### EXERCISE DATA

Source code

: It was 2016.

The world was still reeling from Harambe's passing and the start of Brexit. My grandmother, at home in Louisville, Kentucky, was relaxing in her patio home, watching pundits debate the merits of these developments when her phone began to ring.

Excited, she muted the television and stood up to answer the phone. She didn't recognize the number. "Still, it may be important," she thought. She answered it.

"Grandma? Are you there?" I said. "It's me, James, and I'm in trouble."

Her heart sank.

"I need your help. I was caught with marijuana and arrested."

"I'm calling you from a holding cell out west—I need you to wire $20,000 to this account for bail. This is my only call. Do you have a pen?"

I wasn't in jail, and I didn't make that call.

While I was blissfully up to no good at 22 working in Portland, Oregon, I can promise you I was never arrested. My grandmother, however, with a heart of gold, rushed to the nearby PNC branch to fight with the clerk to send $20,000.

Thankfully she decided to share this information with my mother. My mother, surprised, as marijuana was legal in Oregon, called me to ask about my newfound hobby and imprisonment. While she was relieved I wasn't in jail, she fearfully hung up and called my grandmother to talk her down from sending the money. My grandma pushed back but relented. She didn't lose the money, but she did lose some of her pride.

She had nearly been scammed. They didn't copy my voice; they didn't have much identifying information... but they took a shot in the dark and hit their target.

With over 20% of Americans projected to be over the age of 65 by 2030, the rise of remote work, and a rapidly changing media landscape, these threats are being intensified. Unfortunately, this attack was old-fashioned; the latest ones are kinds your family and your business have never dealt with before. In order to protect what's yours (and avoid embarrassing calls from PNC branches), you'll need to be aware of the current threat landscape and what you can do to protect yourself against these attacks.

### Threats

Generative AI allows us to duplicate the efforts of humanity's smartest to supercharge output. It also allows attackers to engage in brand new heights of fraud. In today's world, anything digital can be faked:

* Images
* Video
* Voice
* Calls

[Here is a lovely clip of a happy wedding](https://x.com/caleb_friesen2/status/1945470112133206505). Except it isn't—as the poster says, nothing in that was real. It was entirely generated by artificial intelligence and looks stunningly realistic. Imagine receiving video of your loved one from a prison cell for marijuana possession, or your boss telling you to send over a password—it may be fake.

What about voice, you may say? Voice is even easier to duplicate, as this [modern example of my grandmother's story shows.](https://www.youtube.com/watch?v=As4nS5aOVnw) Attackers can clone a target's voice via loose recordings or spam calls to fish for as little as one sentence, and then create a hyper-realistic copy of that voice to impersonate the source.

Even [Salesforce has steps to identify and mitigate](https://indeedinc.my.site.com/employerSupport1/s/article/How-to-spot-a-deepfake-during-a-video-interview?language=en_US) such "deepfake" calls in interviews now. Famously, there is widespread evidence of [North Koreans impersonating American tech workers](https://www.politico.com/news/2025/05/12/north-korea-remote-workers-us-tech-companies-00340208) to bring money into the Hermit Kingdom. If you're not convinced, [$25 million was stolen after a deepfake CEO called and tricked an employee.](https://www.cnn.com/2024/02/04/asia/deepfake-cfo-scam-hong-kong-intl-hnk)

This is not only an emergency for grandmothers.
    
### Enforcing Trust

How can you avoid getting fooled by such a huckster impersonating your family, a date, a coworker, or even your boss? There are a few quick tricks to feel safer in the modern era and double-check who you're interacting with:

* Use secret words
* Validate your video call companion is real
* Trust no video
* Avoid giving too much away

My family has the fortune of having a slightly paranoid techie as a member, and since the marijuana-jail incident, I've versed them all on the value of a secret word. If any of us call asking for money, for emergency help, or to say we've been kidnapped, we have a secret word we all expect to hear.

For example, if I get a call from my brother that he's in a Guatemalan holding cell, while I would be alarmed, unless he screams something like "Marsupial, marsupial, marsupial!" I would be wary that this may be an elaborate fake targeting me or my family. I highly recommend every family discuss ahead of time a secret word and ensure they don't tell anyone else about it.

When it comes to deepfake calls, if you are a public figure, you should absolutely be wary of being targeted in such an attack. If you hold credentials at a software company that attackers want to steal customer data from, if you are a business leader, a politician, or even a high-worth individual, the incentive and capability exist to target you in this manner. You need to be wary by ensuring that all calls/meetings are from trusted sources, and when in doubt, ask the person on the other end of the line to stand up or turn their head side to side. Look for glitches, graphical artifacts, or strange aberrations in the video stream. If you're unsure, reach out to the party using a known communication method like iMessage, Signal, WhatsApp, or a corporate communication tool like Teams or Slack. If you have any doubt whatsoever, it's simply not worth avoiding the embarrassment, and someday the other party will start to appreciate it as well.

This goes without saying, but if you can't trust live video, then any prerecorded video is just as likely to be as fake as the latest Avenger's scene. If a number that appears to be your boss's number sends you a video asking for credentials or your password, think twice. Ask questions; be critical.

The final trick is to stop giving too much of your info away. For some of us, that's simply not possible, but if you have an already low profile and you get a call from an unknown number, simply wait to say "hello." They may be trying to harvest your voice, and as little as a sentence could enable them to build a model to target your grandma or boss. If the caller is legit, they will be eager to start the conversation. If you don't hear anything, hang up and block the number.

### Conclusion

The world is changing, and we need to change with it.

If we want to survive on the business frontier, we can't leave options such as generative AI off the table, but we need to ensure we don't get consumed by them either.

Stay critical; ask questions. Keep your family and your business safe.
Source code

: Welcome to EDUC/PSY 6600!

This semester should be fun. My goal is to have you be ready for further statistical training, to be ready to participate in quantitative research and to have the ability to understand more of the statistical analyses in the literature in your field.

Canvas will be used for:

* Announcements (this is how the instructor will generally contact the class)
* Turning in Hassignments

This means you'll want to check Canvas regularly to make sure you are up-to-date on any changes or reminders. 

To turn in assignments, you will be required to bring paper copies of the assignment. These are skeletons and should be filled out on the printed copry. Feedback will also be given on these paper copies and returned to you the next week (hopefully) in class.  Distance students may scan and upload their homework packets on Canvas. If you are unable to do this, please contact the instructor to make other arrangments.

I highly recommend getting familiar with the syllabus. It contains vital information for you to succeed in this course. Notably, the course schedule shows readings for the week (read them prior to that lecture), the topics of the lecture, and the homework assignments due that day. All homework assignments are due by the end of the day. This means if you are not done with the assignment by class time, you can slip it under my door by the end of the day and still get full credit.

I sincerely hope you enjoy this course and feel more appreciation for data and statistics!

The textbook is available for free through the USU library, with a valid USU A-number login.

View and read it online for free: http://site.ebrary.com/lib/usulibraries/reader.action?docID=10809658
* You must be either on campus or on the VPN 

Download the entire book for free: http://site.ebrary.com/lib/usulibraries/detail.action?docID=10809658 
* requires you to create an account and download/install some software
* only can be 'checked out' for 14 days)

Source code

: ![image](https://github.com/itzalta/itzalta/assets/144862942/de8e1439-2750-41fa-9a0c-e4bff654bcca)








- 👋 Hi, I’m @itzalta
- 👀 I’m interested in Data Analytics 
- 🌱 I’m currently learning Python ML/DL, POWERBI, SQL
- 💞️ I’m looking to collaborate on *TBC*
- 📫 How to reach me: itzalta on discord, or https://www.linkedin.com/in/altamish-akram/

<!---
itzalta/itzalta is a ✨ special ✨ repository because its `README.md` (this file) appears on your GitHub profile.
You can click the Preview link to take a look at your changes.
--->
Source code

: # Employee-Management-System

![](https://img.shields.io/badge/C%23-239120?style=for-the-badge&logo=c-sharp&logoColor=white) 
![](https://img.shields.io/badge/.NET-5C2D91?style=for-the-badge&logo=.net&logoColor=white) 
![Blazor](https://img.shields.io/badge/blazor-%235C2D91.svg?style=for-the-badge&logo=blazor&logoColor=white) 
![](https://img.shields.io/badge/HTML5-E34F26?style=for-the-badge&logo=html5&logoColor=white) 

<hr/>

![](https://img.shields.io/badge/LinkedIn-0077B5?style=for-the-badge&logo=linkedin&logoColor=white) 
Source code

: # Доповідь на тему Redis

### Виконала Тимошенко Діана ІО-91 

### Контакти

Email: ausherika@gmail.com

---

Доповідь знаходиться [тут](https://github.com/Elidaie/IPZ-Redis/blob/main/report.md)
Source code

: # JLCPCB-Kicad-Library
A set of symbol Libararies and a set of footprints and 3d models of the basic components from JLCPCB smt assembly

######

Going through the data above, please tally the lines that contain the string "appears" and return only the total.

RESPONSE: 2